Hi again
I am a student trying to learn more about GPU’s but I have a few questions about the following code:
!$acc region
do k = 1, n1
do i = 1, n3
y=0
do j = 1, n2
y = y + a(i,j) * b(j,k)
enddo
c(i,k) = y
enddo
enddo
!$acc end region
This code comes from the matrix multiplication sample provided by PGI and I have tried running it but the innermost loop does not seem to be parallelized. If possible could someone help me completely parallelize all the loops?

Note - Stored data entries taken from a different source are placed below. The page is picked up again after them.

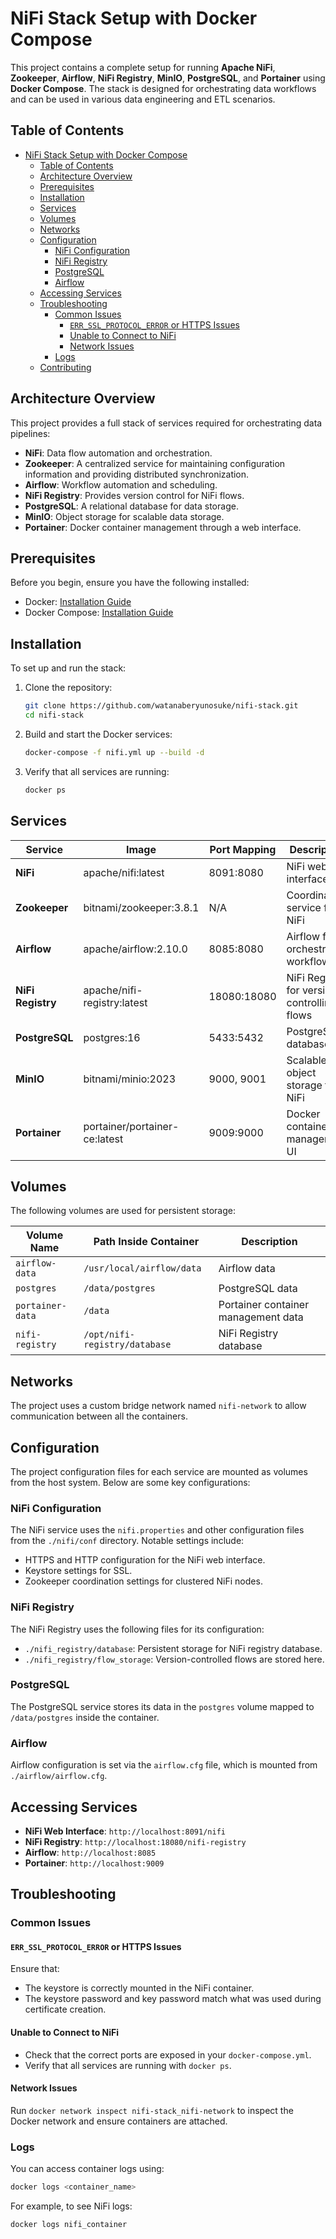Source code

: 
# NiFi Stack Setup with Docker Compose

This project contains a complete setup for running **Apache NiFi**, **Zookeeper**, **Airflow**, **NiFi Registry**, **MinIO**, **PostgreSQL**, and **Portainer** using **Docker Compose**. The stack is designed for orchestrating data workflows and can be used in various data engineering and ETL scenarios.

## Table of Contents

- [NiFi Stack Setup with Docker Compose](#nifi-stack-setup-with-docker-compose)
  - [Table of Contents](#table-of-contents)
  - [Architecture Overview](#architecture-overview)
  - [Prerequisites](#prerequisites)
  - [Installation](#installation)
  - [Services](#services)
  - [Volumes](#volumes)
  - [Networks](#networks)
  - [Configuration](#configuration)
    - [NiFi Configuration](#nifi-configuration)
    - [NiFi Registry](#nifi-registry)
    - [PostgreSQL](#postgresql)
    - [Airflow](#airflow)
  - [Accessing Services](#accessing-services)
  - [Troubleshooting](#troubleshooting)
    - [Common Issues](#common-issues)
      - [`ERR_SSL_PROTOCOL_ERROR` or HTTPS Issues](#err_ssl_protocol_error-or-https-issues)
      - [Unable to Connect to NiFi](#unable-to-connect-to-nifi)
      - [Network Issues](#network-issues)
    - [Logs](#logs)
  - [Contributing](#contributing)

## Architecture Overview

This project provides a full stack of services required for orchestrating data pipelines:

- **NiFi**: Data flow automation and orchestration.
- **Zookeeper**: A centralized service for maintaining configuration information and providing distributed synchronization.
- **Airflow**: Workflow automation and scheduling.
- **NiFi Registry**: Provides version control for NiFi flows.
- **PostgreSQL**: A relational database for data storage.
- **MinIO**: Object storage for scalable data storage.
- **Portainer**: Docker container management through a web interface.

## Prerequisites

Before you begin, ensure you have the following installed:

- Docker: [Installation Guide](https://docs.docker.com/get-docker/)
- Docker Compose: [Installation Guide](https://docs.docker.com/compose/install/)

## Installation

To set up and run the stack:

1. Clone the repository:

   ```bash
   git clone https://github.com/watanaberyunosuke/nifi-stack.git
   cd nifi-stack
   ```

2. Build and start the Docker services:

   ```bash
   docker-compose -f nifi.yml up --build -d
   ```

3. Verify that all services are running:

   ```bash
   docker ps
   ```

## Services

| Service         | Image                         | Port Mapping  | Description                                      |
|-----------------|-------------------------------|---------------|--------------------------------------------------|
| **NiFi**        | apache/nifi:latest             | 8091:8080     | NiFi web interface                               |
| **Zookeeper**   | bitnami/zookeeper:3.8.1        | N/A           | Coordination service for NiFi                    |
| **Airflow**     | apache/airflow:2.10.0          | 8085:8080     | Airflow for orchestrating workflows              |
| **NiFi Registry**| apache/nifi-registry:latest   | 18080:18080   | NiFi Registry for version controlling flows      |
| **PostgreSQL**  | postgres:16                    | 5433:5432     | PostgreSQL database                              |
| **MinIO**       | bitnami/minio:2023             | 9000, 9001    | Scalable object storage for NiFi                 |
| **Portainer**   | portainer/portainer-ce:latest  | 9009:9000     | Docker container management UI                   |

## Volumes

The following volumes are used for persistent storage:

| Volume Name          | Path Inside Container                      | Description                                      |
|----------------------|---------------------------------------------|--------------------------------------------------|
| `airflow-data`        | `/usr/local/airflow/data`                   | Airflow data                                    |
| `postgres`            | `/data/postgres`                            | PostgreSQL data                                  |
| `portainer-data`      | `/data`                                     | Portainer container management data              |
| `nifi-registry`       | `/opt/nifi-registry/database`               | NiFi Registry database                           |

## Networks

The project uses a custom bridge network named `nifi-network` to allow communication between all the containers.

## Configuration

The project configuration files for each service are mounted as volumes from the host system. Below are some key configurations:

### NiFi Configuration

The NiFi service uses the `nifi.properties` and other configuration files from the `./nifi/conf` directory. Notable settings include:

- HTTPS and HTTP configuration for the NiFi web interface.
- Keystore settings for SSL.
- Zookeeper coordination settings for clustered NiFi nodes.
  
### NiFi Registry

The NiFi Registry uses the following files for its configuration:

- `./nifi_registry/database`: Persistent storage for NiFi registry database.
- `./nifi_registry/flow_storage`: Version-controlled flows are stored here.

### PostgreSQL

The PostgreSQL service stores its data in the `postgres` volume mapped to `/data/postgres` inside the container.

### Airflow

Airflow configuration is set via the `airflow.cfg` file, which is mounted from `./airflow/airflow.cfg`.

## Accessing Services

- **NiFi Web Interface**: `http://localhost:8091/nifi`
- **NiFi Registry**: `http://localhost:18080/nifi-registry`
- **Airflow**: `http://localhost:8085`
- **Portainer**: `http://localhost:9009`

## Troubleshooting

### Common Issues

#### `ERR_SSL_PROTOCOL_ERROR` or HTTPS Issues

Ensure that:
- The keystore is correctly mounted in the NiFi container.
- The keystore password and key password match what was used during certificate creation.

#### Unable to Connect to NiFi

- Check that the correct ports are exposed in your `docker-compose.yml`.
- Verify that all services are running with `docker ps`.
  
#### Network Issues

Run `docker network inspect nifi-stack_nifi-network` to inspect the Docker network and ensure containers are attached.

### Logs

You can access container logs using:

```bash
docker logs <container_name>
```

For example, to see NiFi logs:

```bash
docker logs nifi_container
```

The message I receive is:
37, Loop is parallelizable
38, Loop is parallelizable
Accelerator kernel generated
37, !$acc do parallel, vector(16)
38, !$acc do parallel, vector(16)
CC 1.0 : 12 registers; 24 shared, 64 constant, 0 local memory bytes; 66 occupancy
CC 1.3 : 12 registers; 24 shared, 64 constant, 0 local memory bytes; 100 occupancy
41, Loop is parallelizable
57, Loop interchange produces reordered loop nest: 57,59,58
If you are wondering why this code has been rewritten from the original:
!$acc region
do k = 1,n1
do i = 1,n3
c(i,k) = 0.0
do j = 1,n2
c(i,k) = c(i,k) + a(i,j) * b(j,k)
enddo
enddo
enddo
!$acc end region
The reason is that when I tried to compile the original code, I would receive the following message:
60, Complex loop carried dependence of ‘c’ prevents parallelization
Loop carried reuse of ‘c’ prevents parallelization
Inner sequential loop scheduled on accelerator
(On a side note, variables x and m were not accepted in the loops for some obscure reason) Please let me know if anyone has come across those messages.
Thank you for your time!
-Chris